Finalmente è arrivata la tanto attesa sentenza che pone chiarezza su un aspetto che fino ad ora è sempre stato al centro di parecchie perplessità: il Consiglio di Stato ha respinto il ricorso presentato dal Governo e dichiarato che le indennità legate all’invalidità non possano essere considerate ai fini del calcolo ISEE. Ma esattamente cos’è successo su questo fronte?
La riforma dell’ISEE aveva previsto che le indennità legate all’invalidità avrebbero dovuto entrare a far parte del reddito ai fini ISEE, per cui un disabile che beneficiava di trattamenti assistenziali, di assegni, di indennità per minorazioni civili, di indennità per invalidità sul lavoro, di assegni di cura, contributi per la vita indipendente, assegni sociali e così via, rischiava di venire considerato più ricco di quel che in realtà era perchè tali contributi figuravano per lui come reddito.
Da questo paradosso è nato il ricorso al TAR del Lazio da parte di alcune famiglie di disabili che, passo dopo passo, hanno incassato ben tre sentenze a loro favorevoli. Il Governo tuttavia aveva fatto appello al Consiglio di Stato per tentare di ribaltare questa decisione, ma notizia di poche ore fa è che appunto anche il Consiglio di Stato ha dato ragione alle famiglie con persone disabili.

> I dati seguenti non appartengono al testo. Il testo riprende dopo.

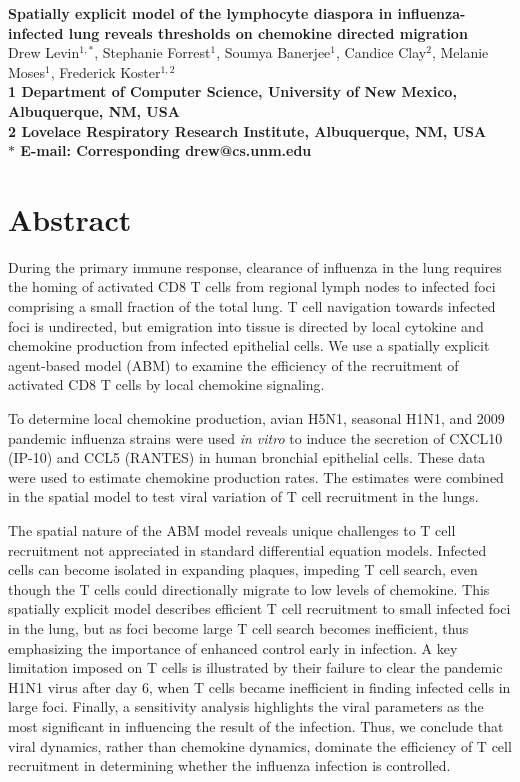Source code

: \documentclass[10pt]{article}
\date{}
\begin{document}
\begin{flushleft}
{\Large
\textbf{Spatially explicit model of the lymphocyte diaspora in influenza-infected lung reveals thresholds on chemokine directed migration}
}
\\
Drew Levin$^{1,\ast}$, 
Stephanie Forrest$^{1}$, 
Soumya Banerjee$^{1}$,
Candice Clay$^{2}$, 
Melanie Moses$^{1}$, 
Frederick Koster$^{1,2}$
\\
\bf{1} Department of Computer Science, University of New Mexico, Albuquerque, NM, USA
\\
\bf{2} Lovelace Respiratory Research Institute, Albuquerque, NM, USA
\\
$\ast$ E-mail: Corresponding drew@cs.unm.edu
\end{flushleft}



\section*{Abstract}

During the primary immune response, clearance of influenza in the lung requires the homing of activated CD8 T cells from regional lymph nodes to infected foci comprising a small fraction of the total lung.  T cell navigation towards infected foci is undirected, but emigration into tissue is directed by local cytokine and chemokine production from infected epithelial cells.  We use a spatially explicit agent-based model (ABM) to examine the efficiency of the recruitment of activated CD8 T cells by local chemokine signaling. 

To determine local chemokine production, avian H5N1, seasonal H1N1, and 2009 pandemic influenza strains were used \textit{in vitro} to induce the secretion of CXCL10 (IP-10) and CCL5 (RANTES) in human bronchial epithelial cells.  These data were used to estimate chemokine production rates. The estimates were combined in the spatial model to test viral variation of T cell recruitment in the lungs.

The spatial nature of the ABM model reveals unique challenges to T cell recruitment not appreciated in standard differential equation models.  Infected cells can become isolated in expanding plaques, impeding T cell search, even though the T cells could directionally migrate to low levels of chemokine.  This spatially explicit model describes efficient T cell recruitment to small infected foci in the lung, but as foci become large T cell search becomes inefficient, thus emphasizing the importance of enhanced control early in infection.  A key limitation imposed on T cells is illustrated by their failure to clear the pandemic H1N1 virus after day 6, when T cells became inefficient in finding infected cells in large foci.  Finally, a sensitivity analysis highlights the viral parameters as the most significant in influencing the result of the infection.  Thus, we conclude that viral dynamics, rather than chemokine dynamics, dominate the efficiency of T cell recruitment in determining whether the influenza infection is controlled.
\end{document}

Il Consiglio di Stato ha stabilito che i contributi economici previsti per la disabilità non debbano e non possano esser considerati reddito, ed in particolar modo, che le indennità di accompagnamento non servano a remunerare alcunché né che possano esser ritenute parte di un patrimonio personale. Questi contributi insomma “non determinano una migliore situazione economica del disabile rispetto al non disabile, ma tutt’al più mirano a colmare una situazione di svantaggio subita da chi richiede la prestazione assistenziale”.

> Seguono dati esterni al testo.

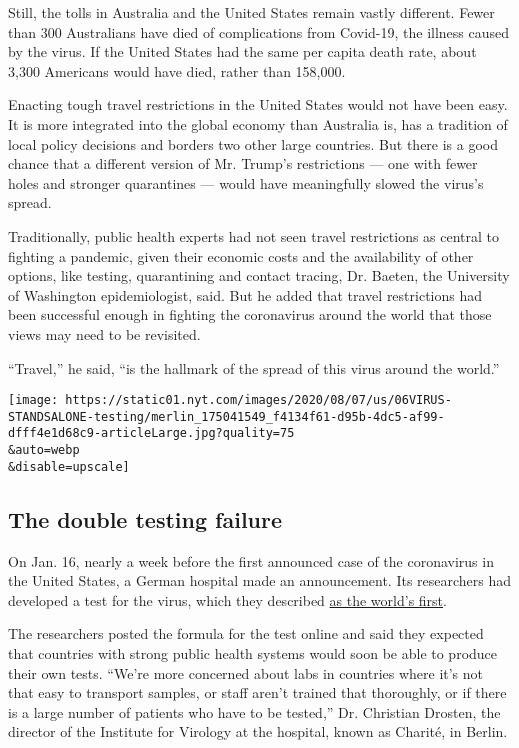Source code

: Still, the tolls in Australia and the United States remain vastly
different. Fewer than 300 Australians have died of complications from
Covid-19, the illness caused by the virus. If the United States had the
same per capita death rate, about 3,300 Americans would have died,
rather than 158,000.

Enacting tough travel restrictions in the United States would not have
been easy. It is more integrated into the global economy than Australia
is, has a tradition of local policy decisions and borders two other
large countries. But there is a good chance that a different version of
Mr. Trump's restrictions --- one with fewer holes and stronger
quarantines --- would have meaningfully slowed the virus's spread.

Traditionally, public health experts had not seen travel restrictions as
central to fighting a pandemic, given their economic costs and the
availability of other options, like testing, quarantining and contact
tracing, Dr. Baeten, the University of Washington epidemiologist, said.
But he added that travel restrictions had been successful enough in
fighting the coronavirus around the world that those views may need to
be revisited.

``Travel,'' he said, ``is the hallmark of the spread of this virus
around the world.''

\texttt{[image: https://static01.nyt.com/images/2020/08/07/us/06VIRUS-STANDSALONE-testing/merlin\_175041549\_f4134f61-d95b-4dc5-af99-dfff4e1d68c9-articleLarge.jpg?quality=75\\\&auto=webp\\\&disable=upscale]}

\hypertarget{the-double-testing-failure}{%
\subsection{The double testing
failure}\label{the-double-testing-failure}}

On Jan. 16, nearly a week before the first announced case of the
coronavirus in the United States, a German hospital made an
announcement. Its researchers had developed a test for the virus, which
they described
\href{https://www.charite.de/en/service/press_reports/artikel/detail/researchers_develop_first_diagnostic_test_for_novel_coronavirus_in_china/}{as
the world's first}.

The researchers posted the formula for the test online and said they
expected that countries with strong public health systems would soon be
able to produce their own tests. ``We're more concerned about labs in
countries where it's not that easy to transport samples, or staff aren't
trained that thoroughly, or if there is a large number of patients who
have to be tested,'' Dr. Christian Drosten, the director of the
Institute for Virology at the hospital, known as Charité, in Berlin.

Con questa sentenza si pone fine a un paradosso, ma soprattutto, a un tentativo di discriminazione che rischiava di venir mosso a danno di persone che tutto sono fuorché ricche. Del resto i contributi che lo Stato eroga sotto diverse forme alle persone invalide servono, proprio come chiarito dalla sentenza, a colmare una situazione di svantaggio che il non disabile si ritrova a dover vivere rispetto a una persona normodotata.